• [Records provided]
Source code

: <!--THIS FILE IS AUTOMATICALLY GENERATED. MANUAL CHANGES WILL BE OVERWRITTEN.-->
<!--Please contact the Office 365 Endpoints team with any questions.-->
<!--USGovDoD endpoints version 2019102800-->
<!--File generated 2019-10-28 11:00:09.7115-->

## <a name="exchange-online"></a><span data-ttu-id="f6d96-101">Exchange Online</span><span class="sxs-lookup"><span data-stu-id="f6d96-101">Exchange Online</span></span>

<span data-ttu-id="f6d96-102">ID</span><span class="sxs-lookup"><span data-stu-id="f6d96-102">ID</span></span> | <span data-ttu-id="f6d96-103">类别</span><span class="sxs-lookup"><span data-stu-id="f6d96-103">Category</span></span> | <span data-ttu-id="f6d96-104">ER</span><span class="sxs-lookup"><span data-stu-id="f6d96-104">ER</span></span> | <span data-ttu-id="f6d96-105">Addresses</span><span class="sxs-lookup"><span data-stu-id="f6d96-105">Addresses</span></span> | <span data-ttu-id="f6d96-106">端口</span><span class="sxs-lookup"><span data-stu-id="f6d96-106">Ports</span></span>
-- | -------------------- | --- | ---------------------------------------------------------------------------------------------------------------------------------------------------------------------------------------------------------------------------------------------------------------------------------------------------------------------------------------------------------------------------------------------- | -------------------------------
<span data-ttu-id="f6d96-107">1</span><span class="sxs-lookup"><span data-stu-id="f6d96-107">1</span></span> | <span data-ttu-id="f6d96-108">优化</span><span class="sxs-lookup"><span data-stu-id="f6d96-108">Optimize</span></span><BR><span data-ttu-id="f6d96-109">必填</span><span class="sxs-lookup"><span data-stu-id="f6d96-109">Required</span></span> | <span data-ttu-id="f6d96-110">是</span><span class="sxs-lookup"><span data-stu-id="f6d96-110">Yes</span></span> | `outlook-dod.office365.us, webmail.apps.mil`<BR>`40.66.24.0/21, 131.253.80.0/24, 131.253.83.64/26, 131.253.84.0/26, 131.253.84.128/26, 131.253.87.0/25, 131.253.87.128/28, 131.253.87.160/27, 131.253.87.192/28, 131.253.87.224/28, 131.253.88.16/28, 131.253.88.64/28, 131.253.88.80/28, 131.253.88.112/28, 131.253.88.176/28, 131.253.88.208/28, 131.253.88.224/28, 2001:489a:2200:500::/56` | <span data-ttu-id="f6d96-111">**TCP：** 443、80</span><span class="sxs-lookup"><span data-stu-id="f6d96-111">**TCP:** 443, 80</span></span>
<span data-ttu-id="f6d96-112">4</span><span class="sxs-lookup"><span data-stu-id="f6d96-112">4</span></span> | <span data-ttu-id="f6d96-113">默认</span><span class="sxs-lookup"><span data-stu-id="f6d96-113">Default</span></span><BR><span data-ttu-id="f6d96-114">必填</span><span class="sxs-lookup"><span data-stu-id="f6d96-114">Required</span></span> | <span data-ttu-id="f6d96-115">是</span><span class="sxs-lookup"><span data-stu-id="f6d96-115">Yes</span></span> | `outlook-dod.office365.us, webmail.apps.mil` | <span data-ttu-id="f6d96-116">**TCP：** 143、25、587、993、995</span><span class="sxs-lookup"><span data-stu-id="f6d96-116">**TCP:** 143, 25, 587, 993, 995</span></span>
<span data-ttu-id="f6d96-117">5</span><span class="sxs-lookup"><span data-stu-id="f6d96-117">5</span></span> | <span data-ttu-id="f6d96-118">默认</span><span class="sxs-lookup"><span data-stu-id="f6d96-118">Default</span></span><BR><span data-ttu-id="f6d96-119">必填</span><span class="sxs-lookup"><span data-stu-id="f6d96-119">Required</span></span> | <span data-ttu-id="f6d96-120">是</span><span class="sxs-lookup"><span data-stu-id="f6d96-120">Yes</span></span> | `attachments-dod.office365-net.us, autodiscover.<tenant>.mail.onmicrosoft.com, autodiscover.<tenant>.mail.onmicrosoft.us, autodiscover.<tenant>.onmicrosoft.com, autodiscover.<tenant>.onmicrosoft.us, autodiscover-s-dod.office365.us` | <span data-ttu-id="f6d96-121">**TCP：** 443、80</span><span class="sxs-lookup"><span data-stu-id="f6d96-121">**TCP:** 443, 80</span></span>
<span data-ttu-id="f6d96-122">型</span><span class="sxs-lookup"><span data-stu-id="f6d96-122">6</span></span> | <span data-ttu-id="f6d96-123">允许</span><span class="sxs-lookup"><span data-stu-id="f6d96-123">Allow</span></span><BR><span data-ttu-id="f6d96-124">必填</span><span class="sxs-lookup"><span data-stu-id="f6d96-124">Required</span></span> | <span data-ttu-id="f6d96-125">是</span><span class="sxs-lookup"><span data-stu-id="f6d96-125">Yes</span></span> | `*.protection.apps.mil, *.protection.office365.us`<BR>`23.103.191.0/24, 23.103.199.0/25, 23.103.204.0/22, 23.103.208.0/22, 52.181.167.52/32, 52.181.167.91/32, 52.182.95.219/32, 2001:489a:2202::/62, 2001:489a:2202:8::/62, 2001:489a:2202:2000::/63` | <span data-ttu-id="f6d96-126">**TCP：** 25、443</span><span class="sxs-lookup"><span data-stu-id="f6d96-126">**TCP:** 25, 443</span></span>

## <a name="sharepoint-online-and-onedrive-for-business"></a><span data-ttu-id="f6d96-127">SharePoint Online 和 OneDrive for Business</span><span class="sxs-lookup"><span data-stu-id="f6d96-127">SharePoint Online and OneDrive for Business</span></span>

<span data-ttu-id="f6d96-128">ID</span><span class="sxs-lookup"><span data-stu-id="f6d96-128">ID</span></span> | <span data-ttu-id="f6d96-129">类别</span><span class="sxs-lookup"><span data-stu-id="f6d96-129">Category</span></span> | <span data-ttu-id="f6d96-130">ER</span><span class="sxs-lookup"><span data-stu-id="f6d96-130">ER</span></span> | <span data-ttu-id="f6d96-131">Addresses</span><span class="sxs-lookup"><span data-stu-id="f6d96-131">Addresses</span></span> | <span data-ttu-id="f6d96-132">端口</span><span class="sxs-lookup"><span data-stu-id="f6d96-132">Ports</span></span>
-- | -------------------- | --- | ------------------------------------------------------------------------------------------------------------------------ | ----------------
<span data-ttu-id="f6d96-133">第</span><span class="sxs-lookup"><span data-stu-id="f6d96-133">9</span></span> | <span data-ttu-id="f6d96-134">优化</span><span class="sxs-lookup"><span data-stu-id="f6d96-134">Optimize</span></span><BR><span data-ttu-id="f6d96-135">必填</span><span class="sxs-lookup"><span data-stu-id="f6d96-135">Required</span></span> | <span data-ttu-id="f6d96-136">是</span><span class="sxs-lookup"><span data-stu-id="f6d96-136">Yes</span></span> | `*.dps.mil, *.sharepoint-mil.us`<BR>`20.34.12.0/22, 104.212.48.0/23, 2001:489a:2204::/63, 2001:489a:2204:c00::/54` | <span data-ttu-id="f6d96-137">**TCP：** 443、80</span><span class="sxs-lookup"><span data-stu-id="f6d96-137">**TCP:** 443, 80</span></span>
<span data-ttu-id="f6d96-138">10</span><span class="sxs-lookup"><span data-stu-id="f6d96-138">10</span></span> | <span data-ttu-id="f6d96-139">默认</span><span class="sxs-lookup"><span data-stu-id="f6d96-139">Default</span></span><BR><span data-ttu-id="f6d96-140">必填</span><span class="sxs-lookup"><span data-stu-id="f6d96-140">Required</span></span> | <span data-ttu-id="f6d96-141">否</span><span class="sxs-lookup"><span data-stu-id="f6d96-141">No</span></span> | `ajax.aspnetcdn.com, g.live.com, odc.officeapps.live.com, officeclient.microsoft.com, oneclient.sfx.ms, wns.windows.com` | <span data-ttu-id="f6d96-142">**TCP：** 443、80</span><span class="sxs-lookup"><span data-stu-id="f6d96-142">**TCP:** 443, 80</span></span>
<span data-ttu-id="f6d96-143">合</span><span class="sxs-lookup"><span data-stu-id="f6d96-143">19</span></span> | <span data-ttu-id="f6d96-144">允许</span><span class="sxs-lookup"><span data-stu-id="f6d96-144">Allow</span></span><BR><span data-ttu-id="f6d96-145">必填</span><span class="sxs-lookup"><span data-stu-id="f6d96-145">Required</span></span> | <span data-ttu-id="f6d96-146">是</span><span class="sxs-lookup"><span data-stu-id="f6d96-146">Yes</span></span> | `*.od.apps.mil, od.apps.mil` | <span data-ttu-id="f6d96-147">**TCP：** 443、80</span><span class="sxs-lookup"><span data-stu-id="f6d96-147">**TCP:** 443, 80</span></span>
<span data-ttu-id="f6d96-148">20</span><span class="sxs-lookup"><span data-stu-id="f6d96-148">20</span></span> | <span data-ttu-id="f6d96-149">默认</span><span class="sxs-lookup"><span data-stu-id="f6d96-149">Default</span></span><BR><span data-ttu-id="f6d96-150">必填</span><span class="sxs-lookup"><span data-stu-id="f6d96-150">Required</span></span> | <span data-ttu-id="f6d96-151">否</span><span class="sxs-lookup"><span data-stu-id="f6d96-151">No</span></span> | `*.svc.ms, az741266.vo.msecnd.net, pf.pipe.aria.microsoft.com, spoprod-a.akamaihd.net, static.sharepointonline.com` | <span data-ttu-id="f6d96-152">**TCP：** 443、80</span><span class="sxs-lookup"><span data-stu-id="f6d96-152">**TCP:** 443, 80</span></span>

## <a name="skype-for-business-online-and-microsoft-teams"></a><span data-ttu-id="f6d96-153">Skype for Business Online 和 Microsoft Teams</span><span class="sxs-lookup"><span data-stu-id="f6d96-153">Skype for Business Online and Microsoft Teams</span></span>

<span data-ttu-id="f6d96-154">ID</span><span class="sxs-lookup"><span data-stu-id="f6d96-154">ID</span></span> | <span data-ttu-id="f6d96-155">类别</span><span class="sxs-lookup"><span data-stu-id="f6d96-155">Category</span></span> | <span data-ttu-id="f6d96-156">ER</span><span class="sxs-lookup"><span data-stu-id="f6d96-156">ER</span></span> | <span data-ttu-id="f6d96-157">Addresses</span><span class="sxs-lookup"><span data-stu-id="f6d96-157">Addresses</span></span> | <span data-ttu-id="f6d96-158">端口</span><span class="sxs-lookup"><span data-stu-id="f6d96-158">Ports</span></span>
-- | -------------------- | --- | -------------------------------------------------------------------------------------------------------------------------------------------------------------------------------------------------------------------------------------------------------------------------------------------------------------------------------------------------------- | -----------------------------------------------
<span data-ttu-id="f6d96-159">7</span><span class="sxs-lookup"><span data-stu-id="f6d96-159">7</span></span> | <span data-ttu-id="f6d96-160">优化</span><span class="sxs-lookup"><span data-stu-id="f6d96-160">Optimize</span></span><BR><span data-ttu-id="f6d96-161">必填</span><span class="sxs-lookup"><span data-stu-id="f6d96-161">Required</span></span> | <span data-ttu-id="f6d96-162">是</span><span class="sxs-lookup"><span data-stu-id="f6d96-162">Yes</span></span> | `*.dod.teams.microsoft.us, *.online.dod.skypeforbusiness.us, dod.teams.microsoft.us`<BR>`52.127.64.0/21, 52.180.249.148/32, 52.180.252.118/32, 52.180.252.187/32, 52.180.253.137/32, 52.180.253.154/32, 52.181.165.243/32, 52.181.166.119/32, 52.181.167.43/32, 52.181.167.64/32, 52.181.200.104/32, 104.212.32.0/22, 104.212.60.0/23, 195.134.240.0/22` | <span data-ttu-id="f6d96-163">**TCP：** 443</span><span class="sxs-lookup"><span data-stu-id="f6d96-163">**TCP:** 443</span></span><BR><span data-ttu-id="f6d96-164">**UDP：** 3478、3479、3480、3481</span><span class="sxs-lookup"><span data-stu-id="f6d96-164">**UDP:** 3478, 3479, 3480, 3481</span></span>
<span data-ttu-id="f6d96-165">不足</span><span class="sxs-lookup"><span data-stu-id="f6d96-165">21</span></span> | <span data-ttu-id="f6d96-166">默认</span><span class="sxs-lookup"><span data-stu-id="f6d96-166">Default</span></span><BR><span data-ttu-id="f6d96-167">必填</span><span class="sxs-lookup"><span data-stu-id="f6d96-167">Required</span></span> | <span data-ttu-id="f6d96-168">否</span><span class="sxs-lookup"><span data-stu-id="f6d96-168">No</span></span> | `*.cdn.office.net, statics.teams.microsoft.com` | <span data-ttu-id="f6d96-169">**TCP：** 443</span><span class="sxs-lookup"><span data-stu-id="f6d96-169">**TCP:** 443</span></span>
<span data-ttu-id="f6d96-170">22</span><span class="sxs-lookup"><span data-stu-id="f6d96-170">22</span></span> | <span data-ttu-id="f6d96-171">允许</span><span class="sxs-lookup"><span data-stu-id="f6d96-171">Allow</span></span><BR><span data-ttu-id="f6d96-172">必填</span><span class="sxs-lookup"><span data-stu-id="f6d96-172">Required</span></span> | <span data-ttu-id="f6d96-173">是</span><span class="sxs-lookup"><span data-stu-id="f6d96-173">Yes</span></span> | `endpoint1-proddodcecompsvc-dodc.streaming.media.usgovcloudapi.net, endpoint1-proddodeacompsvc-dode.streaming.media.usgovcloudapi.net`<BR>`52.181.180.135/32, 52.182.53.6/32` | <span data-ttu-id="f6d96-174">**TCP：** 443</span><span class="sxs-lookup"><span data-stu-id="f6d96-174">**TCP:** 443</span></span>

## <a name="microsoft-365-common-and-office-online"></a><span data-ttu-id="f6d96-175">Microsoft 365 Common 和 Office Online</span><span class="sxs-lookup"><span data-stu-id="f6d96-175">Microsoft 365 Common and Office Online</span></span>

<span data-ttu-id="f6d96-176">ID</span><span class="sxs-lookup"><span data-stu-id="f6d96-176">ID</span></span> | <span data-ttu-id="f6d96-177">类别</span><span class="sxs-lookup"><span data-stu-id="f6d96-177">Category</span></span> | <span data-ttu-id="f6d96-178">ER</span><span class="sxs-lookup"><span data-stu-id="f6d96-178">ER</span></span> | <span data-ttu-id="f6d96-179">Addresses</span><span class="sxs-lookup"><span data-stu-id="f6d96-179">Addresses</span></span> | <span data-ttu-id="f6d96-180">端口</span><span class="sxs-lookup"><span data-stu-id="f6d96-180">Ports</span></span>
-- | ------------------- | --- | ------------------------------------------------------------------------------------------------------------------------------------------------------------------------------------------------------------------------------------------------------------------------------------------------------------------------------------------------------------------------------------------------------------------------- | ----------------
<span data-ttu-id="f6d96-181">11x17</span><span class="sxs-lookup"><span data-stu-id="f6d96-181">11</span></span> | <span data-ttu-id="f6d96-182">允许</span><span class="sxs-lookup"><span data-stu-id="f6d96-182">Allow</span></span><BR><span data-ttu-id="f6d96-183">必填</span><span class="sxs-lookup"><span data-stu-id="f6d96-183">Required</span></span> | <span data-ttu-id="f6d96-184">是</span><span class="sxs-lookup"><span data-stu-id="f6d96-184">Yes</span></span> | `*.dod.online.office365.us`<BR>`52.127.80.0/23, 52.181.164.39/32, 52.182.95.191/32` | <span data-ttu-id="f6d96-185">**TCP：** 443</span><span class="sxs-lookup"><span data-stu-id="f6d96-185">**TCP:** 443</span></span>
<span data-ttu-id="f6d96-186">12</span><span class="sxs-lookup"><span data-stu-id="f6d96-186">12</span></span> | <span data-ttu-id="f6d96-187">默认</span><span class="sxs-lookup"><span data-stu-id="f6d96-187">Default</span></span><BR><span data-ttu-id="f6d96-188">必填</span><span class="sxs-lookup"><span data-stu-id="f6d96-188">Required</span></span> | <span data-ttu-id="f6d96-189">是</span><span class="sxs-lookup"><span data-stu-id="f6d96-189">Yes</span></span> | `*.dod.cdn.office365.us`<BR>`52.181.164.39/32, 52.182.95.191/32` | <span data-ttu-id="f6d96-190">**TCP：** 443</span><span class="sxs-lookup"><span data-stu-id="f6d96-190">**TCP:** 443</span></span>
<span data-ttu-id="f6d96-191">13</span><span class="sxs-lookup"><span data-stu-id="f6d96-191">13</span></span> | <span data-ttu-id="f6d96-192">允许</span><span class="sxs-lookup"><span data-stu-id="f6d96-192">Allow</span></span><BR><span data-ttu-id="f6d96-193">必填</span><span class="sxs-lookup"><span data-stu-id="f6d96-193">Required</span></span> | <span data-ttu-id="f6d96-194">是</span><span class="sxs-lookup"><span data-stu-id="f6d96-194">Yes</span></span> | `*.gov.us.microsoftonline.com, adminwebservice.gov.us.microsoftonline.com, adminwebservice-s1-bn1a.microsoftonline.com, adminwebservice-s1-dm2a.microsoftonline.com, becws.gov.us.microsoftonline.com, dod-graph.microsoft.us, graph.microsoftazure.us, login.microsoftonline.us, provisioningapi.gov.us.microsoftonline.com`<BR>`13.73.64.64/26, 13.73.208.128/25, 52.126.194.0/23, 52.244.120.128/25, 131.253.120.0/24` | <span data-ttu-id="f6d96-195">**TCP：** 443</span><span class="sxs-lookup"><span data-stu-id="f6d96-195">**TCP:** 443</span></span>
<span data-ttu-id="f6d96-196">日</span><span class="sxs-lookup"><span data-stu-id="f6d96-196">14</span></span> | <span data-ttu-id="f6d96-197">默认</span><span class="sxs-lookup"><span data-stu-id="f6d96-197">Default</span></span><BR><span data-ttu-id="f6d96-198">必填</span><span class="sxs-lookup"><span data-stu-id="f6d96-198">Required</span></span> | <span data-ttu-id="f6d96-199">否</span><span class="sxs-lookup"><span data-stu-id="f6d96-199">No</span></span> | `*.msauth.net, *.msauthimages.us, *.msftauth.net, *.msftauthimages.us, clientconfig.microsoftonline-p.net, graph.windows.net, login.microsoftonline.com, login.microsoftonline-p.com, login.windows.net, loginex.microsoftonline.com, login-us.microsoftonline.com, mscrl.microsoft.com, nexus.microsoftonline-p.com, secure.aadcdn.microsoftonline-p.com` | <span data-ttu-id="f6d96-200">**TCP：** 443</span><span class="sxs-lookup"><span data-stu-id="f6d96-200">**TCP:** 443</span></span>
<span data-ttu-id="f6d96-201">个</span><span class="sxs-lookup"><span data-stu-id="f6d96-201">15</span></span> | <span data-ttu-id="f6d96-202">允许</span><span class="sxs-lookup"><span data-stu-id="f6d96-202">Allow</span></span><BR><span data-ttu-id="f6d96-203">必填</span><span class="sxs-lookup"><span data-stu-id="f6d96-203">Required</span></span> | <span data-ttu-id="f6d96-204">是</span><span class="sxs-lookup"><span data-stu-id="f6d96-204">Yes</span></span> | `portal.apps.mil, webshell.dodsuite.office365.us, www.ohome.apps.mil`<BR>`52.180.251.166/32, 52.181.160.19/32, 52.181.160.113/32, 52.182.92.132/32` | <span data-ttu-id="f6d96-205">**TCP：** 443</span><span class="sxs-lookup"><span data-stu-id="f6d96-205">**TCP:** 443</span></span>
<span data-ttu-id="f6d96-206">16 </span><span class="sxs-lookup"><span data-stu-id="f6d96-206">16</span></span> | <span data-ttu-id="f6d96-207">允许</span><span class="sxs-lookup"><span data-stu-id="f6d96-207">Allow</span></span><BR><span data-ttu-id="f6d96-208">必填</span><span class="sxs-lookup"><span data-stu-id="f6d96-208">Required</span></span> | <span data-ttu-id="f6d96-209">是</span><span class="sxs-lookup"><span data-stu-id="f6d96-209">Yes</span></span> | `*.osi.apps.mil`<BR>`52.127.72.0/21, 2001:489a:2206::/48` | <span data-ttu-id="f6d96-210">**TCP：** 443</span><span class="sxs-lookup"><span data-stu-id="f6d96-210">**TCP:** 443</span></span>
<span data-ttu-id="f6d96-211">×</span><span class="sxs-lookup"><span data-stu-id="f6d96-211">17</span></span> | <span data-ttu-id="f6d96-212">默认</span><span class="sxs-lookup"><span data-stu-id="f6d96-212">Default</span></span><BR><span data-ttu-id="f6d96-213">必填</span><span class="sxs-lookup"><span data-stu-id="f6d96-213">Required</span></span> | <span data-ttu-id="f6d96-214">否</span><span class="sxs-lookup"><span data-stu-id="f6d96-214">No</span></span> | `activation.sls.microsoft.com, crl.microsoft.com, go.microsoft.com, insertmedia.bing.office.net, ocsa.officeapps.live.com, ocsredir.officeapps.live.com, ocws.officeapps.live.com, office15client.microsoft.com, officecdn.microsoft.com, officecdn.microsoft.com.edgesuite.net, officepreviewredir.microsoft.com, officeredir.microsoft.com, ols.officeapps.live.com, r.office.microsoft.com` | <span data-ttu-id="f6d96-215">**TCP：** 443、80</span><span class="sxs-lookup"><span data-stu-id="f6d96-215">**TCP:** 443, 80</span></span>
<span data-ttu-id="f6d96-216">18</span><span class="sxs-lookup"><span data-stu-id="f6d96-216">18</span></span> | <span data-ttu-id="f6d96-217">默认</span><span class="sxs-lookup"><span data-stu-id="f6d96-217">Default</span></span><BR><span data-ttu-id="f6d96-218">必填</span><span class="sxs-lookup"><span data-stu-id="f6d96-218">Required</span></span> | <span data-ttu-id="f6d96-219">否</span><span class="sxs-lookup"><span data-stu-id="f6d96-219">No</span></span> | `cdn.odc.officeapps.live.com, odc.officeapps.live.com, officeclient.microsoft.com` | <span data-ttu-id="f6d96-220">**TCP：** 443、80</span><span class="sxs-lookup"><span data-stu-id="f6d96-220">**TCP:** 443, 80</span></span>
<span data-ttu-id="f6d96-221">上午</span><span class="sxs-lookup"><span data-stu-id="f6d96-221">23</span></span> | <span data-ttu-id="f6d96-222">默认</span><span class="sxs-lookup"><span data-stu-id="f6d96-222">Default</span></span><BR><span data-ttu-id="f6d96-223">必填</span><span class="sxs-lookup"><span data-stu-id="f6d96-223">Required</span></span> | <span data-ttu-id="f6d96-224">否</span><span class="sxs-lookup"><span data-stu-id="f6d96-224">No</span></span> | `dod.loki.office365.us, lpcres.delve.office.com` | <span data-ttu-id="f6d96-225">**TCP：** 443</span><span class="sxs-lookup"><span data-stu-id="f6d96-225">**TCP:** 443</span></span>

• [Assignment]
Count the lines of the material above that contain the word "officeclient", then give only that count.

• [Your response]
2